Peta penyebaran hara Zn-tersedia memperlihatlan bahwa seluruh wilayah studi memiliki kadar Zn-tersedia lebih dari 1 ppm, dengan rata-rata 27,73 ppm. Dalam hal ini, kadar Zn belum membatasi pertumbuhan tanaman dan masih tergolong tinggi. Meskipun demikian, terdapat beberapa faktor yang dapat mempengaruhi penurunan kadar Zn tanah sawah menurut Abdulrachman et al. (2009) yakni presipitasi Zn(OH)2 karena pH yang meningkat oleh penggenangan, presipitasi ZnCO3 karena akumulasi CO2 oleh pelapukan bahan organik, presipitasi ZnS karena keadaan tanah yang sangat reduktif. Selain itu, ketersediaan Zn semakin rendah apabila kadar Fosfor terlalu tinggi akibat terbentuknya komplek Zn dan Fosfor menjadi senyawa sukar larut. Senada dengan itu, Agus et al. (2004) menyatakan bahwa kahat Zn dapat terjadi karena persenyawaan Zn-P, ZnCO3, Zn(OH)2, atau drainase yang buruk pada tanah sawah yang menyebabkan terbentuknya senyawa ZnS yang sukar larut.
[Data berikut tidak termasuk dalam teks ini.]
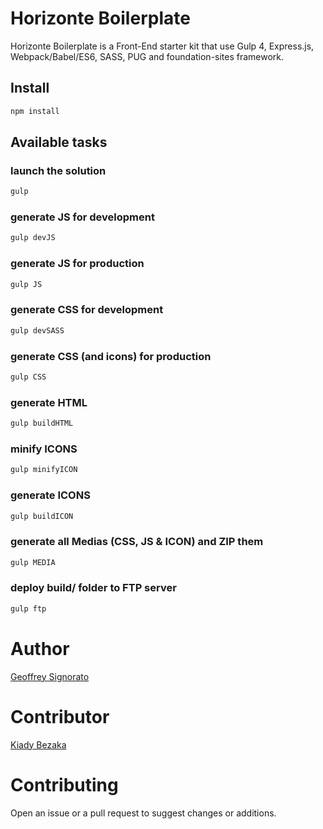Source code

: # Horizonte Boilerplate

Horizonte Boilerplate is a Front-End starter kit that use Gulp 4, Express.js, Webpack/Babel/ES6, SASS, PUG and foundation-sites framework.

## Install

```sh
npm install
```

## Available tasks

### launch the solution
```sh
gulp
```

### generate JS for development
```sh
gulp devJS
```

### generate JS for production
```sh
gulp JS
```

### generate CSS for development
```sh
gulp devSASS
```

### generate CSS (and icons) for production
```sh
gulp CSS
```

### generate HTML
```sh
gulp buildHTML
```

### minify ICONS
```sh
gulp minifyICON
```

### generate ICONS
```sh
gulp buildICON
```

### generate all Medias (CSS, JS & ICON) and ZIP them
```sh
gulp MEDIA
```

### deploy build/ folder to FTP server
```sh
gulp ftp
```

# Author

[Geoffrey Signorato](https://github.com/geosenna/)

# Contributor

[Kiady Bezaka](https://github.com/kiadybezaka)

# Contributing

Open an issue or a pull request to suggest changes or additions.

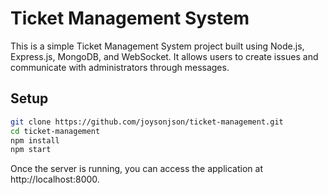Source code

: # Ticket Management System

This is a simple Ticket Management System project built using Node.js, Express.js, MongoDB, and WebSocket. It allows users to create issues and communicate with administrators through messages.

## Setup

```bash
git clone https://github.com/joysonjson/ticket-management.git
cd ticket-management
npm install
npm start
```

Once the server is running, you can access the application at http://localhost:8000.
Tanah sawah di Perbaungan dapat dikelompokkan ke dalam beberapa kriteria berdasarkan konsentrasi hara yang sama. Pemupukan yang tepat direkomendasikan untuk masing-masing kriteria, yang mana rencana pemupukan dari setiap petani harus memperhitungkan keragaman status hara yang ada guna menyesuaikan dosis aplikasi untuk memperoleh produksi dan keuntungan ekonomis yang optimal, sebagaimana Aisyah et al. (2010) menyatakan bahwa dengan pertimbangan baik dari segi ekonomi maupun lingkungan, petani perlu melakukan pengelolaan kesuburan tanah spesifik lokasi yang efektif dan efisien.